* [TASK PROMPT]:
Look for "- 構造化（Breadcrumb）" in the listing below, then copy exactly the line it appears in and all lines after it to the end, and nothing more.
-- Opening Marker --
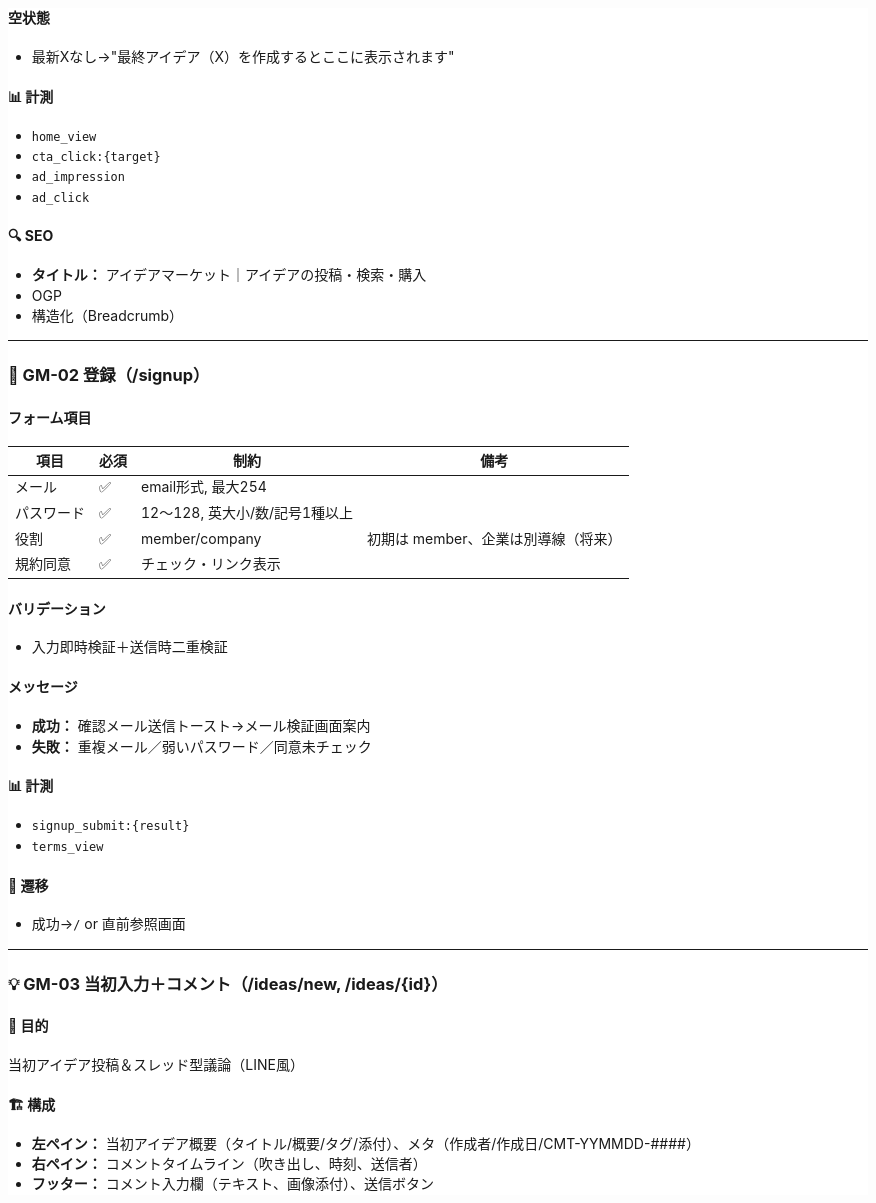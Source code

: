#### 空状態
- 最新Xなし→"最終アイデア（X）を作成するとここに表示されます"

#### 📊 計測
- `home_view`
- `cta_click:{target}`
- `ad_impression`
- `ad_click`

#### 🔍 SEO
- **タイトル：** アイデアマーケット｜アイデアの投稿・検索・購入
- OGP
- 構造化（Breadcrumb）

---

### 📝 GM-02 登録（/signup）

#### フォーム項目
| 項目 | 必須 | 制約 | 備考 |
|---|---|---|---|
| メール | ✅ | email形式, 最大254 | |
| パスワード | ✅ | 12〜128, 英大小/数/記号1種以上 | |
| 役割 | ✅ | member/company | 初期は member、企業は別導線（将来） |
| 規約同意 | ✅ | チェック・リンク表示 | |

#### バリデーション
- 入力即時検証＋送信時二重検証

#### メッセージ
- **成功：** 確認メール送信トースト→メール検証画面案内
- **失敗：** 重複メール／弱いパスワード／同意未チェック

#### 📊 計測
- `signup_submit:{result}`
- `terms_view`

#### 🔄 遷移
- 成功→`/` or 直前参照画面

---

### 💡 GM-03 当初入力＋コメント（/ideas/new, /ideas/{id}）

#### 🎯 目的
当初アイデア投稿＆スレッド型議論（LINE風）

#### 🏗️ 構成
- **左ペイン：** 当初アイデア概要（タイトル/概要/タグ/添付）、メタ（作成者/作成日/CMT-YYMMDD-####）
- **右ペイン：** コメントタイムライン（吹き出し、時刻、送信者）
- **フッター：** コメント入力欄（テキスト、画像添付）、送信ボタン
-- Closing Marker --
* [EXERCISE RESULT]:
- 構造化（Breadcrumb）

---

### 📝 GM-02 登録（/signup）

#### フォーム項目
| 項目 | 必須 | 制約 | 備考 |
|---|---|---|---|
| メール | ✅ | email形式, 最大254 | |
| パスワード | ✅ | 12〜128, 英大小/数/記号1種以上 | |
| 役割 | ✅ | member/company | 初期は member、企業は別導線（将来） |
| 規約同意 | ✅ | チェック・リンク表示 | |

#### バリデーション
- 入力即時検証＋送信時二重検証

#### メッセージ
- **成功：** 確認メール送信トースト→メール検証画面案内
- **失敗：** 重複メール／弱いパスワード／同意未チェック

#### 📊 計測
- `signup_submit:{result}`
- `terms_view`

#### 🔄 遷移
- 成功→`/` or 直前参照画面

---

### 💡 GM-03 当初入力＋コメント（/ideas/new, /ideas/{id}）

#### 🎯 目的
当初アイデア投稿＆スレッド型議論（LINE風）

#### 🏗️ 構成
- **左ペイン：** 当初アイデア概要（タイトル/概要/タグ/添付）、メタ（作成者/作成日/CMT-YYMMDD-####）
- **右ペイン：** コメントタイムライン（吹き出し、時刻、送信者）
- **フッター：** コメント入力欄（テキスト、画像添付）、送信ボタン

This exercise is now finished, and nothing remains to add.